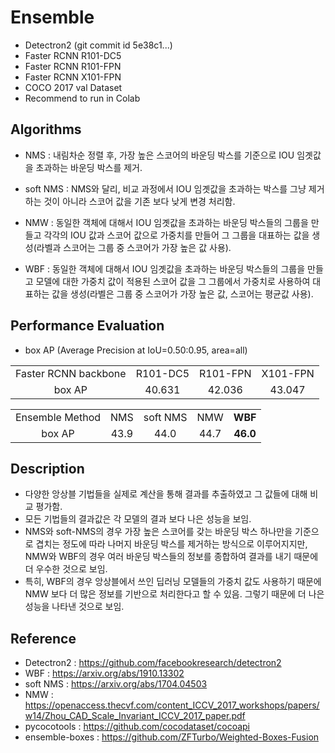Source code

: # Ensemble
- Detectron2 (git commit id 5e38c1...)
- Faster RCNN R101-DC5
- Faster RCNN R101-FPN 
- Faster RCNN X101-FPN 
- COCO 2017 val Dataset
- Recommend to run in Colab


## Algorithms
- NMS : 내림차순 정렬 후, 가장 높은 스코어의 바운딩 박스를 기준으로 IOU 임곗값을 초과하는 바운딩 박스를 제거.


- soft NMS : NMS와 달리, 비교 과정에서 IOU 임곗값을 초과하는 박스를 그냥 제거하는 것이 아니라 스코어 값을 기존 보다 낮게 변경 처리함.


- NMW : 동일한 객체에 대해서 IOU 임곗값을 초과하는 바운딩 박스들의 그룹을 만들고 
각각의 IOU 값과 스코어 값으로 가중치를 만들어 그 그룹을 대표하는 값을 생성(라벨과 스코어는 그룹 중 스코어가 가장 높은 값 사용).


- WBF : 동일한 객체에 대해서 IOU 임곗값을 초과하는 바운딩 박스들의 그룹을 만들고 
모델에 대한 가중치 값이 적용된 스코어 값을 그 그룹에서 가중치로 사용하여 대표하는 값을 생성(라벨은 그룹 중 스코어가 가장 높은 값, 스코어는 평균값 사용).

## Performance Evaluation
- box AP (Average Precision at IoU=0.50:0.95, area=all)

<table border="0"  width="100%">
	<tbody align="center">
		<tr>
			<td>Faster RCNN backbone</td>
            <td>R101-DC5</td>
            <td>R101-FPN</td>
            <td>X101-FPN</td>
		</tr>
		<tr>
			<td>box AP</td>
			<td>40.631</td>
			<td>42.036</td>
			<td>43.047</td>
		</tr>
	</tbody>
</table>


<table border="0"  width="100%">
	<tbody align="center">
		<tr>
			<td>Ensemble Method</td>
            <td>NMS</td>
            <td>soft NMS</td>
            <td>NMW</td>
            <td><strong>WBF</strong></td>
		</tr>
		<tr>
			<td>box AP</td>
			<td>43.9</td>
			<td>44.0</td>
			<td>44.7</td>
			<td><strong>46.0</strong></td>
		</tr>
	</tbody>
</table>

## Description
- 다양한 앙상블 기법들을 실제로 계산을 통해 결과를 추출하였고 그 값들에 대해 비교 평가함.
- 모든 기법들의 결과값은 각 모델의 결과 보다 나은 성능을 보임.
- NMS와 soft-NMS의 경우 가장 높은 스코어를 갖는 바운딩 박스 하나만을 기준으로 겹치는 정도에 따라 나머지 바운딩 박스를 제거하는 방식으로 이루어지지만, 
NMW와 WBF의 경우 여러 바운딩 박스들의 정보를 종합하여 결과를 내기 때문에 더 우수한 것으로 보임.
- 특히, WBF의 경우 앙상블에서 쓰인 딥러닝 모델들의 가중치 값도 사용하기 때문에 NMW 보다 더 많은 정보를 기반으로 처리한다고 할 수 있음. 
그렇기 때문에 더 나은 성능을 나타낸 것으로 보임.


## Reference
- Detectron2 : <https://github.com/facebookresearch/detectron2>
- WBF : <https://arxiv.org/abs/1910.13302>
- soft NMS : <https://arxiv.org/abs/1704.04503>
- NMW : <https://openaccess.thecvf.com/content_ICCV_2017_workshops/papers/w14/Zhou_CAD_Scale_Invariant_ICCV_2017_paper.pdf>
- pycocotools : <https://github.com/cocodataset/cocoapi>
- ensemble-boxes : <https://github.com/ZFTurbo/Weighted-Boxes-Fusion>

==

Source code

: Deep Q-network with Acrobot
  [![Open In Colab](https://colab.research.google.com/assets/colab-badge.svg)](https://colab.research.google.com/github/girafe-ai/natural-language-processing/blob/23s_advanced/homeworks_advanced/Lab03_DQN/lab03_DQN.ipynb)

...

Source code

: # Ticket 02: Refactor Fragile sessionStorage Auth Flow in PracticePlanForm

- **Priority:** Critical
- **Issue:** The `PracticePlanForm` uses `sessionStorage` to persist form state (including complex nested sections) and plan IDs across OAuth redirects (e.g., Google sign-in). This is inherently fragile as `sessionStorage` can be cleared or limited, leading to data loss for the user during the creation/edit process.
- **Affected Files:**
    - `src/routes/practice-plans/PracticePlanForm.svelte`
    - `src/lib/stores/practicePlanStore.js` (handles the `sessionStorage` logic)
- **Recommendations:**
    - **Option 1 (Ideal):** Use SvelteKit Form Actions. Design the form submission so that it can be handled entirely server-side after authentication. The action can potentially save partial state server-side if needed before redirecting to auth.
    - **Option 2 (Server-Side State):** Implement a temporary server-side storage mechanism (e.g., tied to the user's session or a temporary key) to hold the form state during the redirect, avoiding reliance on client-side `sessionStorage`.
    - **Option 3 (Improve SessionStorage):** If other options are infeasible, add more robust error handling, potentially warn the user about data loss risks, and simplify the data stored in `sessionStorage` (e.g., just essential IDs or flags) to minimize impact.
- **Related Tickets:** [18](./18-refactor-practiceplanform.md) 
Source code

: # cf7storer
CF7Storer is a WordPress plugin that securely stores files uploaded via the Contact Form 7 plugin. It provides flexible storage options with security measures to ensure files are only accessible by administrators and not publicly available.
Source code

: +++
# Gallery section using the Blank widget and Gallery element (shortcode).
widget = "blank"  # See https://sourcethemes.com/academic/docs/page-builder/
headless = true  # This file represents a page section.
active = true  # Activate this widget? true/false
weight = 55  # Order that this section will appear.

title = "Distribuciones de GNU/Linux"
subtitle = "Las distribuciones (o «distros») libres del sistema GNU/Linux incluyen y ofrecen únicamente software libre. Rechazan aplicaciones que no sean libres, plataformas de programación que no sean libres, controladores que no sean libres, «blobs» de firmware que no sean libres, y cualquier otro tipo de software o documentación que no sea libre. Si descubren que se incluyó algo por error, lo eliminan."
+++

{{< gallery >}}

→ **Requirement**
If a line above holds the word "widget", copy it.

→ **Answer box**
# Gallery section using the Blank widget and Gallery element (shortcode).
widget = "blank"  # See https://sourcethemes.com/academic/docs/page-builder/
active = true  # Activate this widget? true/false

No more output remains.